Ich war auf Geschäftsreise in Barcelona. Der Flug war turbulent, die Motoren dröhnten laut. Neben mir saß Patrick, so um die 50, charmant, mit einem Lächeln, das mich sofort kribbeln ließ. Ähm, sein Aftershave, frisch, männlich, mischte sich mit dem Jetfuel-Geruch. Wir redeten, lachten über den Schüttler. ‘Du siehst aus, als bräuchtest du Ablenkung’, sagte er leise. Seine Hand streifte mein Knie. Die Spannung stieg, meine Muschi wurde feucht. Freiheit, fern von Zuhause, Unbekannter – das turnte mich total an.
Nach der Landung, heiße Abendluft, Salzgeschmack von der nahen See auf der Haut. ‘Komm zu mir, statt ins Hotel. Mein Penthouse hat die beste Aussicht.’ Ich zögerte zwei Sekunden, dann ja. Taxi durch die leuchtende Stadt, seine Finger auf meinem Schenkel. Intercom, Aufzug zum 5. Stock, Herz pochte. Er öffnete im Bademantel, frisch geduscht, Duft von Seife. ‘Bussi?’, fragte er. Ich lachte, wich aus – küsst Männer nicht, aber das hier… anders.

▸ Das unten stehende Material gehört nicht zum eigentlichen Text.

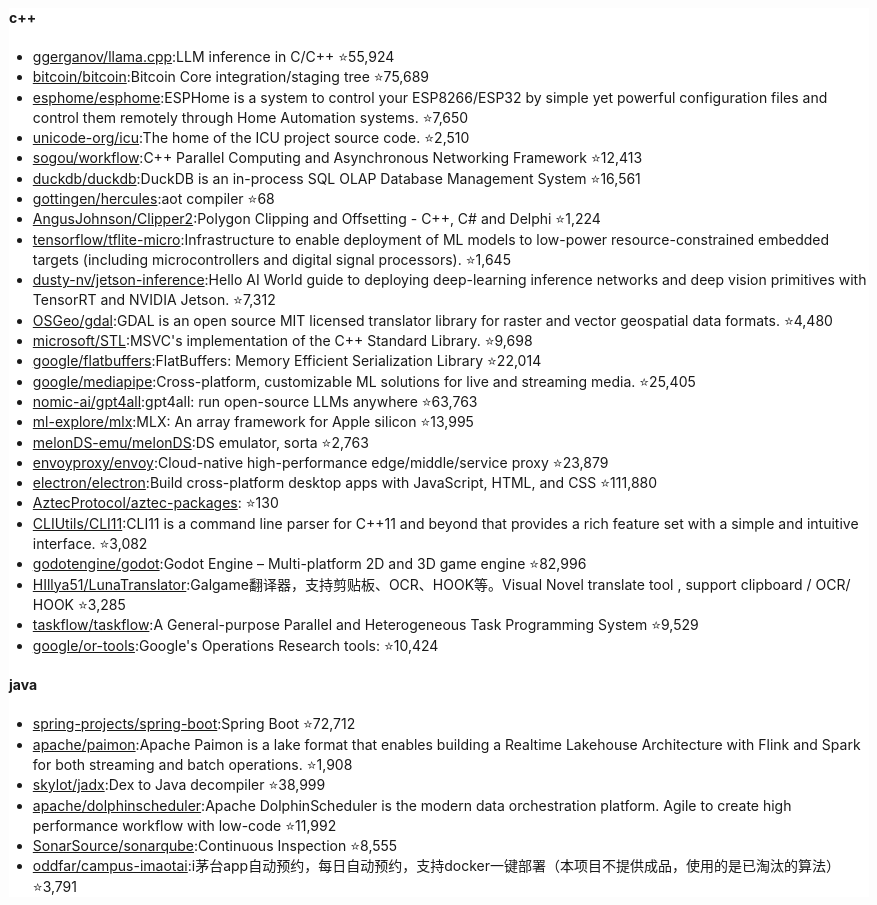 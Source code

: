 #### c++
* [ggerganov/llama.cpp](https://github.com/ggerganov/llama.cpp):LLM inference in C/C++ ⭐55,924
* [bitcoin/bitcoin](https://github.com/bitcoin/bitcoin):Bitcoin Core integration/staging tree ⭐75,689
* [esphome/esphome](https://github.com/esphome/esphome):ESPHome is a system to control your ESP8266/ESP32 by simple yet powerful configuration files and control them remotely through Home Automation systems. ⭐7,650
* [unicode-org/icu](https://github.com/unicode-org/icu):The home of the ICU project source code. ⭐2,510
* [sogou/workflow](https://github.com/sogou/workflow):C++ Parallel Computing and Asynchronous Networking Framework ⭐12,413
* [duckdb/duckdb](https://github.com/duckdb/duckdb):DuckDB is an in-process SQL OLAP Database Management System ⭐16,561
* [gottingen/hercules](https://github.com/gottingen/hercules):aot compiler ⭐68
* [AngusJohnson/Clipper2](https://github.com/AngusJohnson/Clipper2):Polygon Clipping and Offsetting - C++, C# and Delphi ⭐1,224
* [tensorflow/tflite-micro](https://github.com/tensorflow/tflite-micro):Infrastructure to enable deployment of ML models to low-power resource-constrained embedded targets (including microcontrollers and digital signal processors). ⭐1,645
* [dusty-nv/jetson-inference](https://github.com/dusty-nv/jetson-inference):Hello AI World guide to deploying deep-learning inference networks and deep vision primitives with TensorRT and NVIDIA Jetson. ⭐7,312
* [OSGeo/gdal](https://github.com/OSGeo/gdal):GDAL is an open source MIT licensed translator library for raster and vector geospatial data formats. ⭐4,480
* [microsoft/STL](https://github.com/microsoft/STL):MSVC's implementation of the C++ Standard Library. ⭐9,698
* [google/flatbuffers](https://github.com/google/flatbuffers):FlatBuffers: Memory Efficient Serialization Library ⭐22,014
* [google/mediapipe](https://github.com/google/mediapipe):Cross-platform, customizable ML solutions for live and streaming media. ⭐25,405
* [nomic-ai/gpt4all](https://github.com/nomic-ai/gpt4all):gpt4all: run open-source LLMs anywhere ⭐63,763
* [ml-explore/mlx](https://github.com/ml-explore/mlx):MLX: An array framework for Apple silicon ⭐13,995
* [melonDS-emu/melonDS](https://github.com/melonDS-emu/melonDS):DS emulator, sorta ⭐2,763
* [envoyproxy/envoy](https://github.com/envoyproxy/envoy):Cloud-native high-performance edge/middle/service proxy ⭐23,879
* [electron/electron](https://github.com/electron/electron):Build cross-platform desktop apps with JavaScript, HTML, and CSS ⭐111,880
* [AztecProtocol/aztec-packages](https://github.com/AztecProtocol/aztec-packages): ⭐130
* [CLIUtils/CLI11](https://github.com/CLIUtils/CLI11):CLI11 is a command line parser for C++11 and beyond that provides a rich feature set with a simple and intuitive interface. ⭐3,082
* [godotengine/godot](https://github.com/godotengine/godot):Godot Engine – Multi-platform 2D and 3D game engine ⭐82,996
* [HIllya51/LunaTranslator](https://github.com/HIllya51/LunaTranslator):Galgame翻译器，支持剪贴板、OCR、HOOK等。Visual Novel translate tool , support clipboard / OCR/ HOOK ⭐3,285
* [taskflow/taskflow](https://github.com/taskflow/taskflow):A General-purpose Parallel and Heterogeneous Task Programming System ⭐9,529
* [google/or-tools](https://github.com/google/or-tools):Google's Operations Research tools: ⭐10,424

#### java
* [spring-projects/spring-boot](https://github.com/spring-projects/spring-boot):Spring Boot ⭐72,712
* [apache/paimon](https://github.com/apache/paimon):Apache Paimon is a lake format that enables building a Realtime Lakehouse Architecture with Flink and Spark for both streaming and batch operations. ⭐1,908
* [skylot/jadx](https://github.com/skylot/jadx):Dex to Java decompiler ⭐38,999
* [apache/dolphinscheduler](https://github.com/apache/dolphinscheduler):Apache DolphinScheduler is the modern data orchestration platform. Agile to create high performance workflow with low-code ⭐11,992
* [SonarSource/sonarqube](https://github.com/SonarSource/sonarqube):Continuous Inspection ⭐8,555
* [oddfar/campus-imaotai](https://github.com/oddfar/campus-imaotai):i茅台app自动预约，每日自动预约，支持docker一键部署（本项目不提供成品，使用的是已淘汰的算法） ⭐3,791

Die Begegnung im Flugzeug und die aufsteigende Hitze
Wohnung traumhaft: Große Ledersofas, bodentiefe Fenster, Stadtlichter funkeln wie Sterne. Indirektes Licht, gemütlich. Er nahm meine Jacke, goss Whisky pur. ‘Kein Martini, oder?’ Scherz. Sein Mantel klaffte auf, seine fette, rasierte Schwanz hing schwer da. Ich starrte. ‘Wir sind intim genug’, grinste er, reichte Kondome XXL und Gleitgel. ‘Aus Respekt.’ Ich lächelte: ‘Ich nehm die Pille, fick mich ohne.’ Alkohol wärmte, Erinnerung an unsere Blicke im Flugzeug machte mich geil.
Er zog mich ran. ‘Komm näher, ich will dich spüren.’ Ich kniete mich hin, saugte seine Eier, leckte den Schaft. Seine Vorhaut rutschte zurück, salzig-vorfreudig. ‘Überraschung: Ich hab mich rasiert.’ Ich lutschte tief, Finger in seinem Arsch, massierte Prostata. Er stöhnte: ‘Saug fester, du Schlampe!’ Er kam explosionsartig in meinem Mund, dickes Sperma, cremig, ich schluckte alles. ‘Apéritif’, leckte ich mich die Lippen.
Der pure Sex und der süße Abschied
Nackt vorm Fenster, Stadtmeer unter uns. Er hinter mir, packte meinen Arsch. ‘Dein Fickarsch ist geil.’ Finger in mir, seine harte Latte an meiner Hüfte. ‘Fick mich, bitte.’ Er leckte meine Fotze, dann den Arsch, Zunge tief. Ich bebte. Auf dem Sofa, ich rittlings, er in mir – erst ohne Gummi, dann doch, riesig. ‘Langsam, ich will kommen.’ Er stieß zu, hart, tief, meine Titten wippten. ‘Fick meine Fotze, spritz rein!’ Ich kam zuerst, er folgte, pumpte voll, zog raus, Kondom tropfte Sperma. Ich saugte es leer, leckte seine Eier sauber.
Erschöpft, verschwitzt. Klimaanlage summte kühl. Draußen Sirenen, Stadtleben. ‘Das war magisch’, murmelte er. Ich zog mich an, Kuss auf Wange. Taxi zum Flughafen frühmorgens, Sonne brannte schon. Anonym, kein Nachname, kein Nummer. Diese Nacht, pure Freiheit, intensiv, einmalig. Noch spüre ich ihn in mir, beim Abheben des Flugs. Unglaublich.